> _EXERCISE REQUIREMENTS_:
Using the records below, quote only the span that opens with the line containing "Para o conjunto de regras, as" and closes with the line containing "- Uma regra deve", exactly and inclusively.

> _DATA FOR THE TASK_:

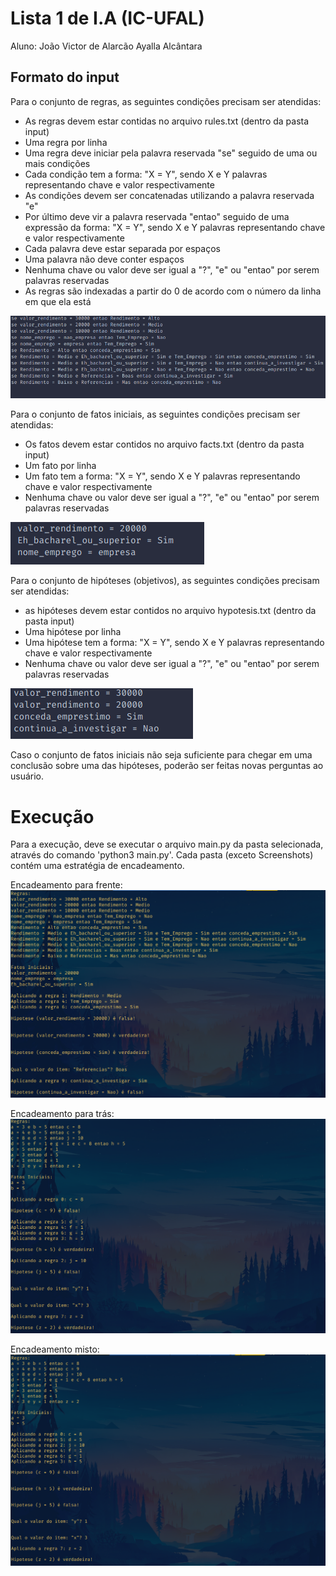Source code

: # Lista 1 de I.A (IC-UFAL)

Aluno: João Victor de Alarcão Ayalla Alcântara

## Formato do input

Para o conjunto de regras, as seguintes condições precisam ser atendidas:

- As regras devem estar contidas no arquivo rules.txt (dentro da pasta input)
- Uma regra por linha
- Uma regra deve iniciar pela palavra reservada "se" seguido de uma ou mais condições
- Cada condição tem a forma: "X = Y", sendo X e Y palavras representando chave e valor respectivamente
- As condições devem ser concatenadas utilizando a palavra reservada "e"
- Por último deve vir a palavra reservada "entao" seguido de uma expressão da forma: "X = Y", sendo X e Y palavras representando chave e valor respectivamente
- Cada palavra deve estar separada por espaços
- Uma palavra não deve conter espaços
- Nenhuma chave ou valor deve ser igual a "?", "e" ou "entao" por serem palavras reservadas
- As regras são indexadas a partir do 0 de acordo com o número da linha em que ela está

![Exemplo regras](Screenshots/rules.png)

Para o conjunto de fatos iniciais, as seguintes condições precisam ser atendidas:

- Os fatos devem estar contidos no arquivo facts.txt (dentro da pasta input)
- Um fato por linha
- Um fato tem a forma: "X = Y", sendo X e Y palavras representando chave e valor respectivamente
- Nenhuma chave ou valor deve ser igual a "?", "e" ou "entao" por serem palavras reservadas

![Exemplo fatos](Screenshots/facts.png)

Para o conjunto de hipóteses (objetivos), as seguintes condições precisam ser atendidas:

- as hipóteses devem estar contidos no arquivo hypotesis.txt (dentro da pasta input)
- Uma hipótese por linha
- Uma hipótese tem a forma: "X = Y", sendo X e Y palavras representando chave e valor respectivamente
- Nenhuma chave ou valor deve ser igual a "?", "e" ou "entao" por serem palavras reservadas

![Exemplo hipóteses](Screenshots/hypothesis.png)

Caso o conjunto de fatos iniciais não seja suficiente para chegar em uma conclusão sobre uma das hipóteses, poderão ser feitas novas perguntas ao usuário.

# Execução

Para a execução, deve se executar o arquivo main.py da pasta selecionada, através do comando 'python3 main.py'. Cada pasta (exceto Screenshots) contém uma estratégia de encadeamento.

Encadeamento para frente:
![Exemplo encadeamento para frente](Screenshots/forward.png)

Encadeamento para trás:
![Exemplo encadeamento para trás](Screenshots/backward.png)

Encadeamento misto:
![Exemplo encadeamento misto](Screenshots/hybrid.png)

> _SOLUTION TO THIS EXERCISE_:
Para o conjunto de regras, as seguintes condições precisam ser atendidas:

- As regras devem estar contidas no arquivo rules.txt (dentro da pasta input)
- Uma regra por linha
- Uma regra deve iniciar pela palavra reservada "se" seguido de uma ou mais condições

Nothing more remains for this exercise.